Entre todas as encíclicas papais Rerum Novarum é uma das mais destacadas.
Centesimus Annus enumera as principais contribuições da Rerum Novarum, aplicando-as ao presente: a dignidade do trabalho como chave do texto de Leão XIII (CA 6a), o direito à propriedade privada e a sua relação com o destino universal dos bens (CA 6bc); o direito natural a formar associações (CA 7a), a um salário justo (CA 8), o direito a cumprir os deveres religiosos e a necessidade de descanso festivo (DA 9). No final, como resumo, uma menção da ‘correta concepção da pessoa humana e do seu valor único’ (CA 11c), que já foi adiantada na introdução (CA 3d), serve de conclusão a todo o capítulo” (pp. 177-178).
Onde mais se percebe que o Papa João Paulo II está fazendo uma releitura da Rerum Novarum é “na prioridade que se atribui ao trabalho humano, considerado como ‘chave de leitura do teto leonino’ (CA 6a). É também significativa a forma de interpretar a Rerum Novarum como uma primeira realização do que hoje se chama ‘opção preferencial pelos pobres’ (CA 11a)” (p. 178). Destaca-se ainda o empenho em salientar que a Doutrina Social ‘pertence à sua missão evangelizadora e faz parte essencial da mensagem cristã’ (CA 5e), e que ‘o mundo moderno tem urgente necessidade’ da nova evangelização (CA 5f).

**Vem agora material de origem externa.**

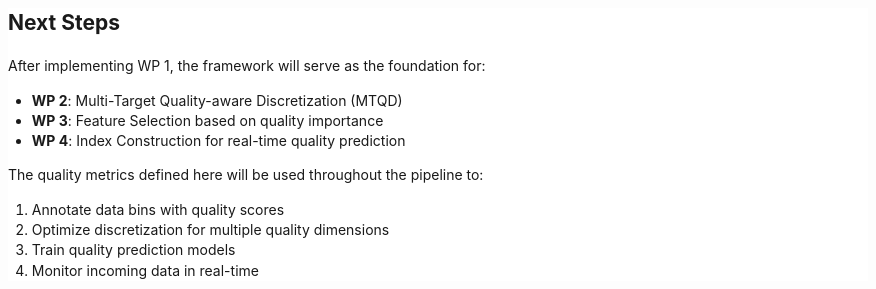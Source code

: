 ## Next Steps

After implementing WP 1, the framework will serve as the foundation for:
- **WP 2**: Multi-Target Quality-aware Discretization (MTQD)
- **WP 3**: Feature Selection based on quality importance
- **WP 4**: Index Construction for real-time quality prediction

The quality metrics defined here will be used throughout the pipeline to:
1. Annotate data bins with quality scores
2. Optimize discretization for multiple quality dimensions
3. Train quality prediction models
4. Monitor incoming data in real-time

Na Centesimus Annus o Papa João Paulo II destaca a clarividência de Leão XIII em apontar os erros do socialismo: “o seu erro fundamental, que é a sua falsa concepção do homem (CA 13ab); a razão deste erro, que é o seu ateísmo (CA 13 cd); a consequência mais importante de tudo isto, optar pela luta de classe como principal meio de ação para transformar a sociedade (CA 14). A encíclica também descreveu a progressiva reforma da sociedade e do papel do Estado, “que assumiu a dupla tarefa de salvaguardar as condições fundamentais de uma economia livre (CA 15ª) e garantir os direitos dos trabalhadores (CA 15bcd)” (p. 180).

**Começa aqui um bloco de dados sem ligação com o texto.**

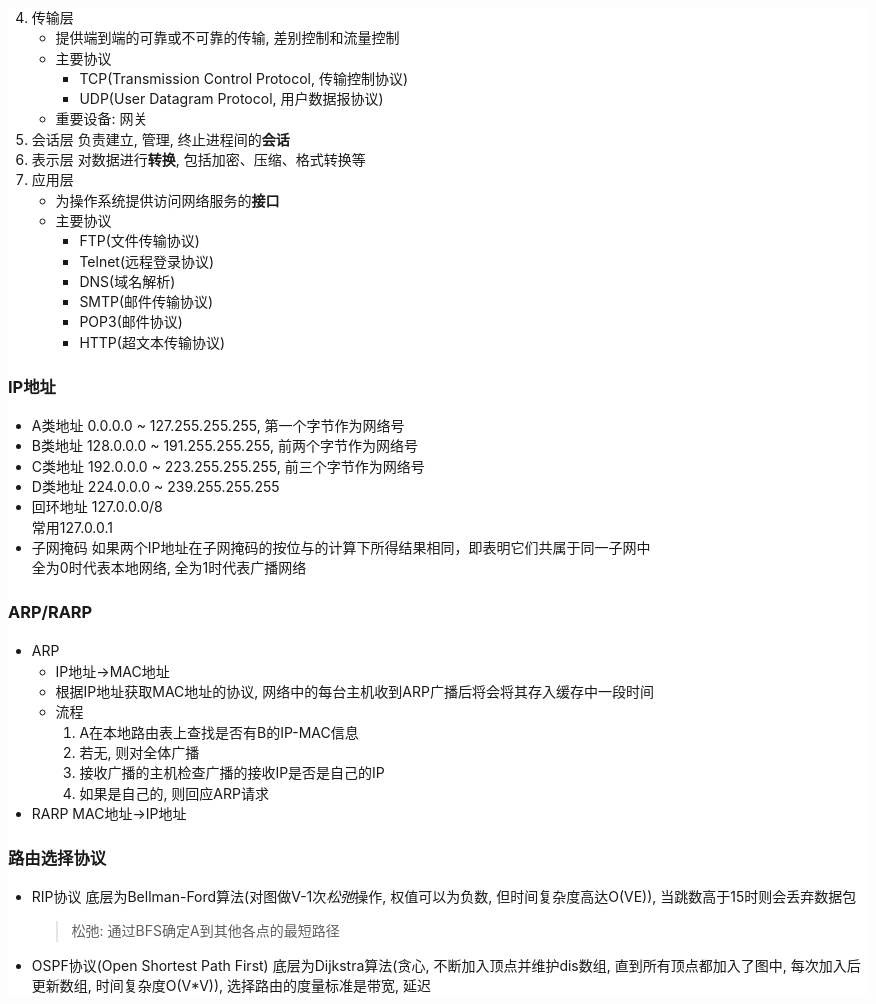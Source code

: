   4. 传输层
     - 提供端到端的可靠或不可靠的传输, 差别控制和流量控制
     - 主要协议
       - TCP(Transmission Control Protocol, 传输控制协议)
       - UDP(User Datagram Protocol, 用户数据报协议)
     - 重要设备: 网关
  5. 会话层
     负责建立, 管理, 终止进程间的**会话**
  6. 表示层
     对数据进行**转换**, 包括加密、压缩、格式转换等
  7. 应用层
      - 为操作系统提供访问网络服务的**接口**
      - 主要协议
        - FTP(文件传输协议)
        - Telnet(远程登录协议)
        - DNS(域名解析)
        - SMTP(邮件传输协议)
        - POP3(邮件协议)
        - HTTP(超文本传输协议)


### IP地址
- A类地址 
  0.0.0.0 ~ 127.255.255.255, 第一个字节作为网络号
- B类地址
  128.0.0.0 ~ 191.255.255.255, 前两个字节作为网络号
- C类地址
  192.0.0.0 ~ 223.255.255.255, 前三个字节作为网络号
- D类地址
  224.0.0.0 ~ 239.255.255.255
- 回环地址
  127.0.0.0/8  
  常用127.0.0.1
- 子网掩码
  如果两个IP地址在子网掩码的按位与的计算下所得结果相同，即表明它们共属于同一子网中  
  全为0时代表本地网络, 全为1时代表广播网络

### ARP/RARP
- ARP
  - IP地址->MAC地址  
  - 根据IP地址获取MAC地址的协议, 网络中的每台主机收到ARP广播后将会将其存入缓存中一段时间  
  - 流程
    1. A在本地路由表上查找是否有B的IP-MAC信息
    2. 若无, 则对全体广播
    3. 接收广播的主机检查广播的接收IP是否是自己的IP
    4. 如果是自己的, 则回应ARP请求
- RARP
MAC地址->IP地址

### 路由选择协议
- RIP协议
  底层为Bellman-Ford算法(对图做V-1次*松弛*操作, 权值可以为负数, 但时间复杂度高达O(VE)), 当跳数高于15时则会丢弃数据包
  > 松弛: 通过BFS确定A到其他各点的最短路径
- OSPF协议(Open Shortest Path First)
  底层为Dijkstra算法(贪心, 不断加入顶点并维护dis数组, 直到所有顶点都加入了图中, 每次加入后更新数组, 时间复杂度O(V*V)), 选择路由的度量标准是带宽, 延迟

João Paulo II também salienta os aspectos negativos da sociedade: “não terem acolhido plenamente o anúncio profético da Rerum Novarum (CA 16b). A falsa concepção da liberdade humana, que deriva daí, explica o ciclo das guerras entre 1914 e 1945 (CA 17), assim como a situação em que fomos vivendo desde 1945, em que a ausência de guerra não significa a existência de uma verdadeira paz (CA 18)” (p. 180). A Centesimus Annus destaca “a incompatibilidade entre a antropologia cristã e a marxista como reflexo de duas posições irreconciliáveis” (p. 181).
A encíclica afirma que o “marxismo parece também ser o responsável principal, e quase único, da tensão entre os blocos, que caracterizou os últimos quarenta anos da história mundial (CA 18b). Ele tem sido a maior ameaça tanto para os países destruídos pela guerra (CA 19 bcd) como para as novas nações descolonizadas (20)” (p. 182). Todas essas afirmações do Papa João Paulo II fazem com que a encíclica do Papa Leão XIII tenha um grande destaque entre os documentos papais, tornando a Rerum Novarum a encíclica mais estudada e atualizada no mundo cristão.
Pe. Antônio Carlos D´Elboux
Pároco da Paróquia Sagrado Coração de Jesus
Saltinho – SP
Referência:
CAMACHO, Ildefonso. Cristãos na Vida Pública. Coimbra, Gráfica de Coimbra, sem ano.